New Source of Euphemisms

Euphemisms. Often, they originate as a way of saying something in a way that is not considered offensive by others (people in general, religious authorities, governments). Like this example from Eleanor Stern’s article:

“Consider the rate at which words for concepts like “toilet” are replaced and euphemized: ladies’ room, lavatory, privy, W.C., washroom.”

There is even a term for it:

“In linguistics, this would be called a “replacement vocabulary”.

Or as Luke Fleming and Michael Lempert said:

“A familiar irony haunts all these efforts: proscription is, in a word, productive.” In other words, taboos drive the creation of new words.”

 

In the Age of the Internet, there’s a new driver for euphemisms as social media censors certain content. It might be because that company (Facebook, Twitter etc) is for and against certain topics. Or because society’s mood calls for that stance. Or because governments demand it.

 

But social media is just filtering by algorithms and keywords. So once people realize which words invoke the censor algo, well, they just come up with different words which won’t be on the algo’s forbidden list!

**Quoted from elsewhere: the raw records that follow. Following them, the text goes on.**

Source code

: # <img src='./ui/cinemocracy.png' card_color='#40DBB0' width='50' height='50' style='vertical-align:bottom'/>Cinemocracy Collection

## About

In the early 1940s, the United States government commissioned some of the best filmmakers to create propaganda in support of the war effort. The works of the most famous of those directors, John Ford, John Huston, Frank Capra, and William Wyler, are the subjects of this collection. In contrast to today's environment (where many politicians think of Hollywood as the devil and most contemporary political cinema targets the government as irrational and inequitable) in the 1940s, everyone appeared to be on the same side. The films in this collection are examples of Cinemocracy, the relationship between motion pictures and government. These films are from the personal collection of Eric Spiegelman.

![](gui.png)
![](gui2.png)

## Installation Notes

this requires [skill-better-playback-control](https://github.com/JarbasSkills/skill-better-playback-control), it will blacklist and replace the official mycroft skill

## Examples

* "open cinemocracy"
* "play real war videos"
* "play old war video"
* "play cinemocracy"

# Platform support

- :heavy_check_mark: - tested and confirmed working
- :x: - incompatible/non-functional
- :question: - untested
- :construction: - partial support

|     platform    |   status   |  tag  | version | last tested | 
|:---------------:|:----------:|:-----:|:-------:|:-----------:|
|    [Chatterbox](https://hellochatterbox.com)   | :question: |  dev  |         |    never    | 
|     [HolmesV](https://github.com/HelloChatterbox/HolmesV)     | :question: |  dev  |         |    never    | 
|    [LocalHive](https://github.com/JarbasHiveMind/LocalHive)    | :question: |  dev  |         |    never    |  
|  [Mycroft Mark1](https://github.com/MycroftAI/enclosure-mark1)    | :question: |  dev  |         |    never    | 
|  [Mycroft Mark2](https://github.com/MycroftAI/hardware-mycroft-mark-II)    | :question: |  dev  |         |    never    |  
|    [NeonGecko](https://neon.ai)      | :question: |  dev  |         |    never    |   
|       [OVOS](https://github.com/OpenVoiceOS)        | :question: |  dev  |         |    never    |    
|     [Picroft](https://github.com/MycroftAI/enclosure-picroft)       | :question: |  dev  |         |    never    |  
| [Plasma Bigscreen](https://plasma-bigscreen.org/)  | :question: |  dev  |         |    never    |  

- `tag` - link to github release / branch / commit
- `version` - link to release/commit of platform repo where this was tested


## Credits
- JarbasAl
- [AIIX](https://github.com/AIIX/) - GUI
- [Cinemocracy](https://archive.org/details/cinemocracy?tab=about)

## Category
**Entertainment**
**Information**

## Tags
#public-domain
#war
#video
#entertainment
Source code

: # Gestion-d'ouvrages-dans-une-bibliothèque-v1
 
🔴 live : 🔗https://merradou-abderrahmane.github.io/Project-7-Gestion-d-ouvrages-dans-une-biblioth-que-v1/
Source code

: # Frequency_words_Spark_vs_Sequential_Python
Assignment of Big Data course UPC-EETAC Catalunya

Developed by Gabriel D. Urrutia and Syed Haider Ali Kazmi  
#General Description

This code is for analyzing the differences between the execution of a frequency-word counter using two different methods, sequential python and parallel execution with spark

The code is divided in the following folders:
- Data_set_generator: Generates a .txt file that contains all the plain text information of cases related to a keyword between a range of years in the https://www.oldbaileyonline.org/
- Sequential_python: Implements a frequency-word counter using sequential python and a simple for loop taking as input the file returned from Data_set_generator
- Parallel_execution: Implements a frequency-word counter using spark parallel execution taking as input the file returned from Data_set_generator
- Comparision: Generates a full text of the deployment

“(Some) have dubbed it “algospeak”—a reference to the peculiar way in which language develops on algorithmically-centered platforms.”

Examples include:

“In this newly conventionalized glossary of euphemisms, sex becomes seggs, and nazis are yahtzees. Kill becomes unalive. Sexual assault is S.A. Porn is corn.”

If you don’t know this new vocab, stuff on the Net won’t make any sense.

““Boycott MAC! They support unaliving watermelon people,” read a recent TikTok comment… What this means is: “Boycott MAC! They support killing Palestinians.”

 

And since people spend so much time on social media, those words leak from one social media platform to another. Take this example (from TikTok into Twitter):

“In response to a tweet asking people to share little-known Black history facts, someone has written “Martin Luther King Jr. tried to unalive himself twice before the age of 13.”

And then it takes only a short while to seep into the real, physical world:

“Teachers fret about students using TikTok euphemisms. “Student wrote “Un-alive” in an email to me,” worries one Reddit user, “I keep trying to figure out if it means what I think it means: she really truly thinks that nobody is supposed to use the word “dead” in real life??”

I doubt that’s what’s happening. Kids just learn to use the words they hear all the time – that’s how they learn, remember? But yeah, over time and the majority would shift to the algo induced vocab in the real world too. But hey, aren’t languages always evolving anyway?